Data extracted from a collection:
________

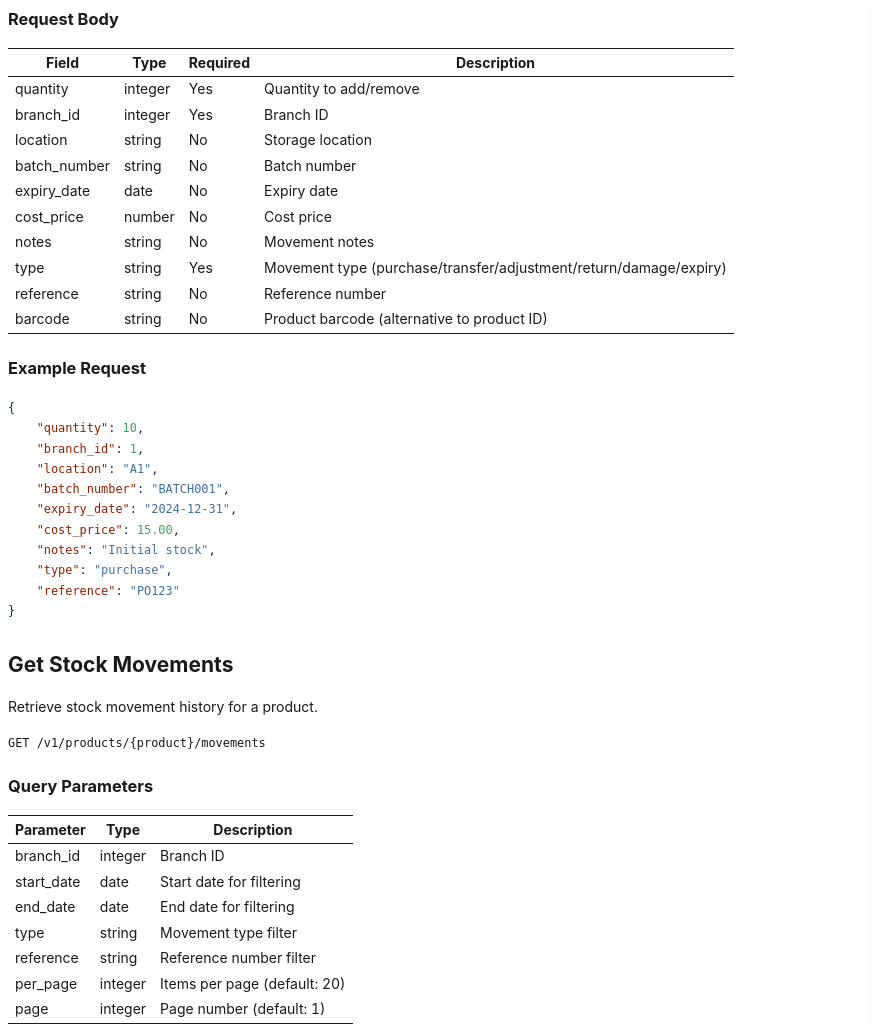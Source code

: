 ### Request Body
| Field | Type | Required | Description |
|-------|------|----------|-------------|
| quantity | integer | Yes | Quantity to add/remove |
| branch_id | integer | Yes | Branch ID |
| location | string | No | Storage location |
| batch_number | string | No | Batch number |
| expiry_date | date | No | Expiry date |
| cost_price | number | No | Cost price |
| notes | string | No | Movement notes |
| type | string | Yes | Movement type (purchase/transfer/adjustment/return/damage/expiry) |
| reference | string | No | Reference number |
| barcode | string | No | Product barcode (alternative to product ID) |

### Example Request
```json
{
    "quantity": 10,
    "branch_id": 1,
    "location": "A1",
    "batch_number": "BATCH001",
    "expiry_date": "2024-12-31",
    "cost_price": 15.00,
    "notes": "Initial stock",
    "type": "purchase",
    "reference": "PO123"
}
```

## Get Stock Movements
Retrieve stock movement history for a product.

```http
GET /v1/products/{product}/movements
```

### Query Parameters
| Parameter | Type | Description |
|-----------|------|-------------|
| branch_id | integer | Branch ID |
| start_date | date | Start date for filtering |
| end_date | date | End date for filtering |
| type | string | Movement type filter |
| reference | string | Reference number filter |
| per_page | integer | Items per page (default: 20) |
| page | integer | Page number (default: 1) |
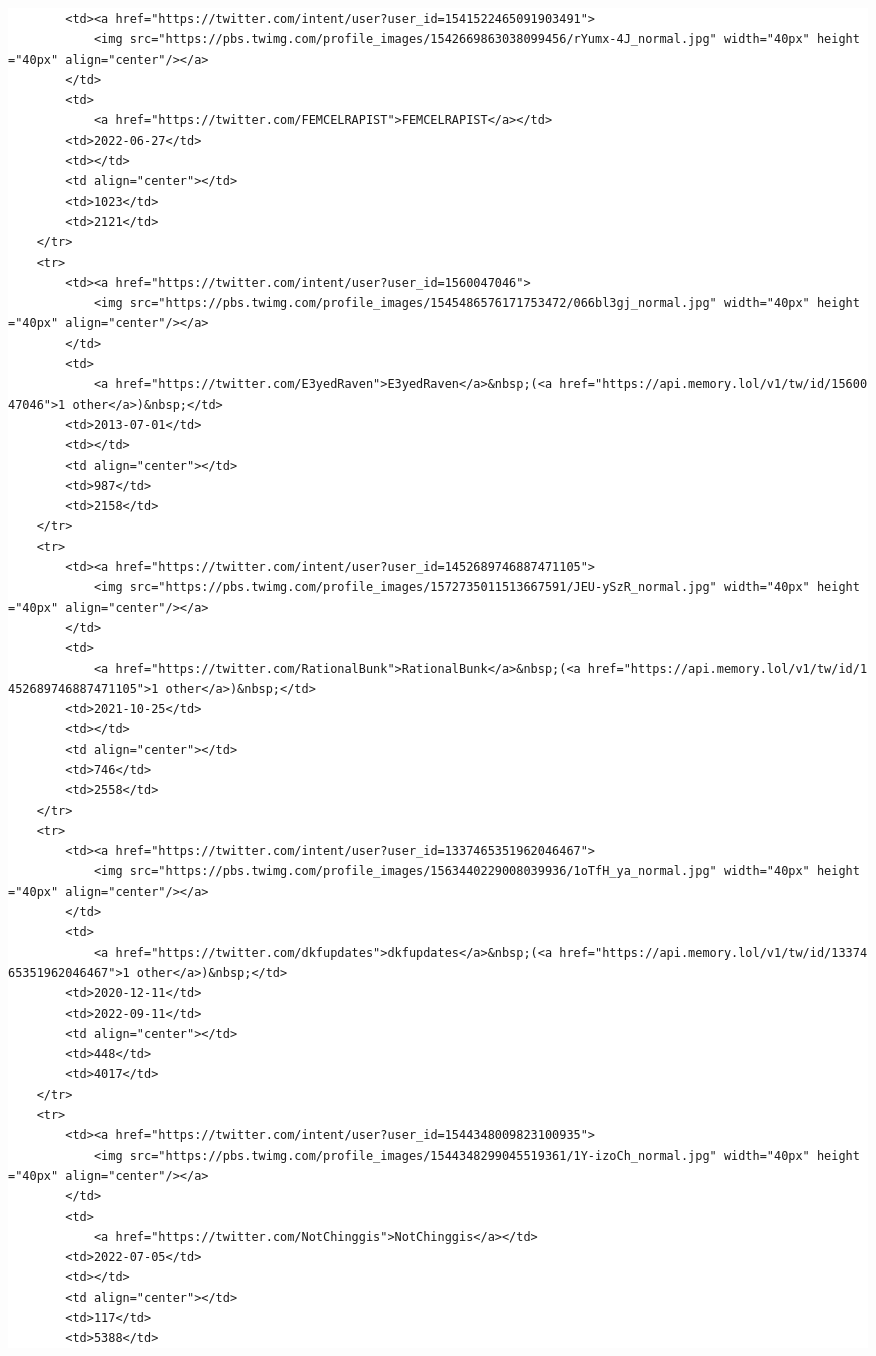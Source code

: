             <td><a href="https://twitter.com/intent/user?user_id=1541522465091903491">
                <img src="https://pbs.twimg.com/profile_images/1542669863038099456/rYumx-4J_normal.jpg" width="40px" height="40px" align="center"/></a>
            </td>
            <td>
                <a href="https://twitter.com/FEMCELRAPIST">FEMCELRAPIST</a></td>
            <td>2022-06-27</td>
            <td></td>
            <td align="center"></td>
            <td>1023</td>
            <td>2121</td>
        </tr>
        <tr>
            <td><a href="https://twitter.com/intent/user?user_id=1560047046">
                <img src="https://pbs.twimg.com/profile_images/1545486576171753472/066bl3gj_normal.jpg" width="40px" height="40px" align="center"/></a>
            </td>
            <td>
                <a href="https://twitter.com/E3yedRaven">E3yedRaven</a>&nbsp;(<a href="https://api.memory.lol/v1/tw/id/1560047046">1 other</a>)&nbsp;</td>
            <td>2013-07-01</td>
            <td></td>
            <td align="center"></td>
            <td>987</td>
            <td>2158</td>
        </tr>
        <tr>
            <td><a href="https://twitter.com/intent/user?user_id=1452689746887471105">
                <img src="https://pbs.twimg.com/profile_images/1572735011513667591/JEU-ySzR_normal.jpg" width="40px" height="40px" align="center"/></a>
            </td>
            <td>
                <a href="https://twitter.com/RationalBunk">RationalBunk</a>&nbsp;(<a href="https://api.memory.lol/v1/tw/id/1452689746887471105">1 other</a>)&nbsp;</td>
            <td>2021-10-25</td>
            <td></td>
            <td align="center"></td>
            <td>746</td>
            <td>2558</td>
        </tr>
        <tr>
            <td><a href="https://twitter.com/intent/user?user_id=1337465351962046467">
                <img src="https://pbs.twimg.com/profile_images/1563440229008039936/1oTfH_ya_normal.jpg" width="40px" height="40px" align="center"/></a>
            </td>
            <td>
                <a href="https://twitter.com/dkfupdates">dkfupdates</a>&nbsp;(<a href="https://api.memory.lol/v1/tw/id/1337465351962046467">1 other</a>)&nbsp;</td>
            <td>2020-12-11</td>
            <td>2022-09-11</td>
            <td align="center"></td>
            <td>448</td>
            <td>4017</td>
        </tr>
        <tr>
            <td><a href="https://twitter.com/intent/user?user_id=1544348009823100935">
                <img src="https://pbs.twimg.com/profile_images/1544348299045519361/1Y-izoCh_normal.jpg" width="40px" height="40px" align="center"/></a>
            </td>
            <td>
                <a href="https://twitter.com/NotChinggis">NotChinggis</a></td>
            <td>2022-07-05</td>
            <td></td>
            <td align="center"></td>
            <td>117</td>
            <td>5388</td>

________

▶ _WHAT YOU SHOULD DO_: How many of the lines above include the string "notes"? Answer with the number only.

▶ _EXPECTED OUTPUT_: 2